Your instructions »
Out of the material that follows, write out exactly the lines from the line with "0.0406 | 0.7757 |" to the line with "0.0318 | 0.6075 |", both ends included, and no others.

Data records »
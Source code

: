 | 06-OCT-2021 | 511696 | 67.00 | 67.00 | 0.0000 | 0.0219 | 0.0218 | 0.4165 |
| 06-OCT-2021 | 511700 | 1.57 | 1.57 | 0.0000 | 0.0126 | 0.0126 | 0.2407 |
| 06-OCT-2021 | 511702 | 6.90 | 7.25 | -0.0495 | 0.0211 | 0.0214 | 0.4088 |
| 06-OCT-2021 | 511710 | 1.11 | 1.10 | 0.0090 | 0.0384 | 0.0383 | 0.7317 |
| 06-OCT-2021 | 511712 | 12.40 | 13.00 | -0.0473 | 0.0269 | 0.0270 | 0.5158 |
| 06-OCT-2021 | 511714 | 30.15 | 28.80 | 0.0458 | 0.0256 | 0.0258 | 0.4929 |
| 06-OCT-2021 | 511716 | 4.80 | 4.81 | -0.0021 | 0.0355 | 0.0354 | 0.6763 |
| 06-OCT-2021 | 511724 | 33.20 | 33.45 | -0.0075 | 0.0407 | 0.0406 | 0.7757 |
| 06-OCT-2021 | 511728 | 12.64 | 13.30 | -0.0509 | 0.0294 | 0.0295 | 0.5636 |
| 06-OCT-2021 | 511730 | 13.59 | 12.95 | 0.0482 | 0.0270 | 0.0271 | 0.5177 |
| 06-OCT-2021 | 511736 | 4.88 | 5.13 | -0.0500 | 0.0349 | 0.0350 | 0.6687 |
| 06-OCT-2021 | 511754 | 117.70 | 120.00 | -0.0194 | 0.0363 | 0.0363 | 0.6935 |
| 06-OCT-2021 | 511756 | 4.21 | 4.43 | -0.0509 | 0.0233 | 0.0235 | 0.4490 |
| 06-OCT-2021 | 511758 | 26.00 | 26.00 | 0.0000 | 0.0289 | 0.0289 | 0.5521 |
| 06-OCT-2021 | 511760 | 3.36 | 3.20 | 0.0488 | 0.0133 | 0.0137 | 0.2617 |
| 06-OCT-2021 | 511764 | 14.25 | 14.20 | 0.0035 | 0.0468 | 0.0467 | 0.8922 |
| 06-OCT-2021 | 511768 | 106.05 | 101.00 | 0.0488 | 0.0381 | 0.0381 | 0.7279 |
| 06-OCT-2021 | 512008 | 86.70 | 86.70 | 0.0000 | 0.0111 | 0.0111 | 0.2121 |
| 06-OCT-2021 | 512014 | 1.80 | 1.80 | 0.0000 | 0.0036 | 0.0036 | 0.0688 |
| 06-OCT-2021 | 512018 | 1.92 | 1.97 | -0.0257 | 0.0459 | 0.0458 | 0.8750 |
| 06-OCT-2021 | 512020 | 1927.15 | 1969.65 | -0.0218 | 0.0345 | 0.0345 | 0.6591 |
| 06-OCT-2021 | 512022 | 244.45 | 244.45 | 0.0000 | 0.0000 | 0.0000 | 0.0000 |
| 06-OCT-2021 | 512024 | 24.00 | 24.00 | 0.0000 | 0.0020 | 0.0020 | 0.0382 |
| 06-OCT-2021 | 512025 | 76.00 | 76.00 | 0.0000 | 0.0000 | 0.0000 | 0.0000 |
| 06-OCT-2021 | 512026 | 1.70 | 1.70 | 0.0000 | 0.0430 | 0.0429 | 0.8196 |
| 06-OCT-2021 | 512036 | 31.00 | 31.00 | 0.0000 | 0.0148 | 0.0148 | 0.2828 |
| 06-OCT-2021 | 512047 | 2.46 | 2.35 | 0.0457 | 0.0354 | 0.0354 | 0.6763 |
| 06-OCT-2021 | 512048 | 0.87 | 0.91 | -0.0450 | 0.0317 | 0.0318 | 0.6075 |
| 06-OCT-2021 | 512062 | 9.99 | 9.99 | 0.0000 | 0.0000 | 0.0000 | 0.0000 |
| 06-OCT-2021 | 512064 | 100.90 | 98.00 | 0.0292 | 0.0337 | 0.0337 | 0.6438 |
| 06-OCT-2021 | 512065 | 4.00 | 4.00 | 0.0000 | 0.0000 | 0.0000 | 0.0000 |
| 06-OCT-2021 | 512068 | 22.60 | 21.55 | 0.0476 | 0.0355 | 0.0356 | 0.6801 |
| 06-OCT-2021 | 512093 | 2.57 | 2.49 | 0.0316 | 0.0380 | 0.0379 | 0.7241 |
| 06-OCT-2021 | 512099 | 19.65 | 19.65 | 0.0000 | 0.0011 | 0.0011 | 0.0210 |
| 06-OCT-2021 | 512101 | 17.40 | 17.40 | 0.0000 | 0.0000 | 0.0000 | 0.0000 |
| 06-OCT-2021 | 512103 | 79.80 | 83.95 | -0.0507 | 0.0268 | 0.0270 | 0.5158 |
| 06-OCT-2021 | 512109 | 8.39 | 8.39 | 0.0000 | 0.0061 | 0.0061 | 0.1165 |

Solution for this problem »
| 06-OCT-2021 | 511724 | 33.20 | 33.45 | -0.0075 | 0.0407 | 0.0406 | 0.7757 |
| 06-OCT-2021 | 511728 | 12.64 | 13.30 | -0.0509 | 0.0294 | 0.0295 | 0.5636 |
| 06-OCT-2021 | 511730 | 13.59 | 12.95 | 0.0482 | 0.0270 | 0.0271 | 0.5177 |
| 06-OCT-2021 | 511736 | 4.88 | 5.13 | -0.0500 | 0.0349 | 0.0350 | 0.6687 |
| 06-OCT-2021 | 511754 | 117.70 | 120.00 | -0.0194 | 0.0363 | 0.0363 | 0.6935 |
| 06-OCT-2021 | 511756 | 4.21 | 4.43 | -0.0509 | 0.0233 | 0.0235 | 0.4490 |
| 06-OCT-2021 | 511758 | 26.00 | 26.00 | 0.0000 | 0.0289 | 0.0289 | 0.5521 |
| 06-OCT-2021 | 511760 | 3.36 | 3.20 | 0.0488 | 0.0133 | 0.0137 | 0.2617 |
| 06-OCT-2021 | 511764 | 14.25 | 14.20 | 0.0035 | 0.0468 | 0.0467 | 0.8922 |
| 06-OCT-2021 | 511768 | 106.05 | 101.00 | 0.0488 | 0.0381 | 0.0381 | 0.7279 |
| 06-OCT-2021 | 512008 | 86.70 | 86.70 | 0.0000 | 0.0111 | 0.0111 | 0.2121 |
| 06-OCT-2021 | 512014 | 1.80 | 1.80 | 0.0000 | 0.0036 | 0.0036 | 0.0688 |
| 06-OCT-2021 | 512018 | 1.92 | 1.97 | -0.0257 | 0.0459 | 0.0458 | 0.8750 |
| 06-OCT-2021 | 512020 | 1927.15 | 1969.65 | -0.0218 | 0.0345 | 0.0345 | 0.6591 |
| 06-OCT-2021 | 512022 | 244.45 | 244.45 | 0.0000 | 0.0000 | 0.0000 | 0.0000 |
| 06-OCT-2021 | 512024 | 24.00 | 24.00 | 0.0000 | 0.0020 | 0.0020 | 0.0382 |
| 06-OCT-2021 | 512025 | 76.00 | 76.00 | 0.0000 | 0.0000 | 0.0000 | 0.0000 |
| 06-OCT-2021 | 512026 | 1.70 | 1.70 | 0.0000 | 0.0430 | 0.0429 | 0.8196 |
| 06-OCT-2021 | 512036 | 31.00 | 31.00 | 0.0000 | 0.0148 | 0.0148 | 0.2828 |
| 06-OCT-2021 | 512047 | 2.46 | 2.35 | 0.0457 | 0.0354 | 0.0354 | 0.6763 |
| 06-OCT-2021 | 512048 | 0.87 | 0.91 | -0.0450 | 0.0317 | 0.0318 | 0.6075 |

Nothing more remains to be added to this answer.